Finally, the in vivo biosafety of DHA-N@M was preliminarily evaluated. As shown in Fig. S47, the body weight varied in a small range (less than ± 10%). In addition, no evident histopathological changes were observed in H&E staining of major organs and the tracheas maintained intact (Fig. S48). These results indicated the satisfactory safety of DHA-N@M for in vivo application.

Fig. 7
figure 7

In vivo combination therapy. (A) Schematic illustration of the treatment schedules in LLC-Luc orthotopic lung cancer model (Created by FigDraw). (B) Representative bioluminescence images of LLC-Luc orthoptic lung tumors in mice on day 0, 6, 12, and 20. (C) The tumor growth curves of LLC-Luc orthoptic lung cancer mice after different treatments monitored by the IVIS system (n = 5). (D) Representative images of lung tissues with LLC-Luc orthoptic lung tumor from each group in the end of experimentation; Scale bar = 1 cm. (E) Representative H&E staining images and enlarged view of lung tissues with LLC-Luc orthoptic lung tumor from each group in the end of experimentation; Scale bar = 1 mm for upper panel and 100 μm for lower panel. Immunofluorescence staining with (F) antibody against 3-NT (red) and (G) antibody against GPX4 (green). Scale bar = 50 μm. (H) Immunofluorescence analysis with C11-BODIPY581/591 probe (BODIPY(Ox), LPO, green; BODIPY, LP, red). Scale bar = 50 μm. (I) Immunofluorescence staining with antibody against γ-H2AX (pink).
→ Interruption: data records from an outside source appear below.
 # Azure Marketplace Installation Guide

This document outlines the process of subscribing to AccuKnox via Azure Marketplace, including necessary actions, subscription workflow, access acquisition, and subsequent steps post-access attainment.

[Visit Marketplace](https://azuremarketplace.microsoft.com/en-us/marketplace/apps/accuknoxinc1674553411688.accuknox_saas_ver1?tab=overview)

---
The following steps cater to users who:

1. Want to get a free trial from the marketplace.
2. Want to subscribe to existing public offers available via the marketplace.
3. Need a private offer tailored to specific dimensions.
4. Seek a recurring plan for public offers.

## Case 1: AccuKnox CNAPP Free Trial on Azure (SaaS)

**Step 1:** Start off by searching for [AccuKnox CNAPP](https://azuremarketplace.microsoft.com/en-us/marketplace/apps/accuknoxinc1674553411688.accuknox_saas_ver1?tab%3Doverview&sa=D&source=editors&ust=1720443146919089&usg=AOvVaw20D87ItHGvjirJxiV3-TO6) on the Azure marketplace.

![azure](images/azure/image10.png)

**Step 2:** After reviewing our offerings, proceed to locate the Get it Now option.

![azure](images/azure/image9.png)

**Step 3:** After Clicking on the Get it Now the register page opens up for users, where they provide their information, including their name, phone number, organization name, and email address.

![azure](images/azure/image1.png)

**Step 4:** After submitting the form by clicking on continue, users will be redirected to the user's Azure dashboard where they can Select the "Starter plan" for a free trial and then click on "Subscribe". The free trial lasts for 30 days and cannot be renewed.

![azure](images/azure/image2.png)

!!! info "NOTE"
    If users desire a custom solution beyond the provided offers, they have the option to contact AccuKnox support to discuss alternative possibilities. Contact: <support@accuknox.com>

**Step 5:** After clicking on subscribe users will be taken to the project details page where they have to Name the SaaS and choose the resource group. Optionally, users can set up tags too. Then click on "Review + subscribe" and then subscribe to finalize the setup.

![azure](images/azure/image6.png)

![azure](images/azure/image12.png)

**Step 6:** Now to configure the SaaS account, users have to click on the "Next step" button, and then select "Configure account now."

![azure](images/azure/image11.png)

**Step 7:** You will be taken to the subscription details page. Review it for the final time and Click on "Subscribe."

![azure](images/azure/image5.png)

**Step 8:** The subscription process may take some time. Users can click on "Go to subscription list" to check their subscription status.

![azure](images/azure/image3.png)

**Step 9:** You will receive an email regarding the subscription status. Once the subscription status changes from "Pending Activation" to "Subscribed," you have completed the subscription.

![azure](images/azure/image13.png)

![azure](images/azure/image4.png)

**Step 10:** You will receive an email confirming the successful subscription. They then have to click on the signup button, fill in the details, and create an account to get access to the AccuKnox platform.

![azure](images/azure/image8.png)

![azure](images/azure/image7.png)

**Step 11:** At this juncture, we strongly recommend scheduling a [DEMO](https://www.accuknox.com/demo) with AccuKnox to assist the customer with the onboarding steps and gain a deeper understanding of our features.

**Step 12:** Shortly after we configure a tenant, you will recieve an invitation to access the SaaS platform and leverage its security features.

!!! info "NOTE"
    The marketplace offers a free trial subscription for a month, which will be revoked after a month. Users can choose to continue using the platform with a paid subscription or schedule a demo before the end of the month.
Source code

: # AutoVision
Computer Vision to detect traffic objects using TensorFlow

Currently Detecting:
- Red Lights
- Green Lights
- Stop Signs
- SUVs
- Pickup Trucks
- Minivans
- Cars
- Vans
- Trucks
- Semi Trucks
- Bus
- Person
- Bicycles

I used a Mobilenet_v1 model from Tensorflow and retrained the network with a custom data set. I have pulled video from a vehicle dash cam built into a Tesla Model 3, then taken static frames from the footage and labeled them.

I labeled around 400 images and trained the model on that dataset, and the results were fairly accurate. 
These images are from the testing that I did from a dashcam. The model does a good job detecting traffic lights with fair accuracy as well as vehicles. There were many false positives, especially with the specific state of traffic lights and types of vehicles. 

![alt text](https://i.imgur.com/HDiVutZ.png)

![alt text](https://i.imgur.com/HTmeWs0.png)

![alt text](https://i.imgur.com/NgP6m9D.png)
Scale bar = 50 μm

Discussion

Inhalation therapy, primarily evolved for the clinical treatment of asthma and chronic obstructive pulmonary disorder, also shows promise for lung cancer treatment. Although systemic administration routes (e.g., intravenous or oral), have served as the cornerstone of treatment of lung cancer, they face critical bottlenecks, such as blood-air barrier, extremely low drug accumulation in tumor site, and pronounced systemic toxicity [54]. In contrast, inhalation approach offers non-invasiveness, rapid onset of pharmacologic action, minimal off-target effects, and enhanced pulmonary drug accumulation. Recent studies have validated the feasibility of novel nanoparticles for lung cancer treatment, including liposome [55], exosome [47, 48], and nanoemulsion [56]. For the first time, we conducted a proof-of-concept for the design and preclinical use of cell membrane-based nanovesicles in inhalation therapy for lung cancer. Our findings demonstrated that cell membrane-based nanovesicles could withstand the shear forces and high pressure generated during nebulization (Fig. S38). In addition, pulmonary delivery of cell membrane-based nanovesicles mainly targeted to the lungs and tumors, while most intravenous nanovesicles accumulated in the livers (Fig. 6A ~ 6C).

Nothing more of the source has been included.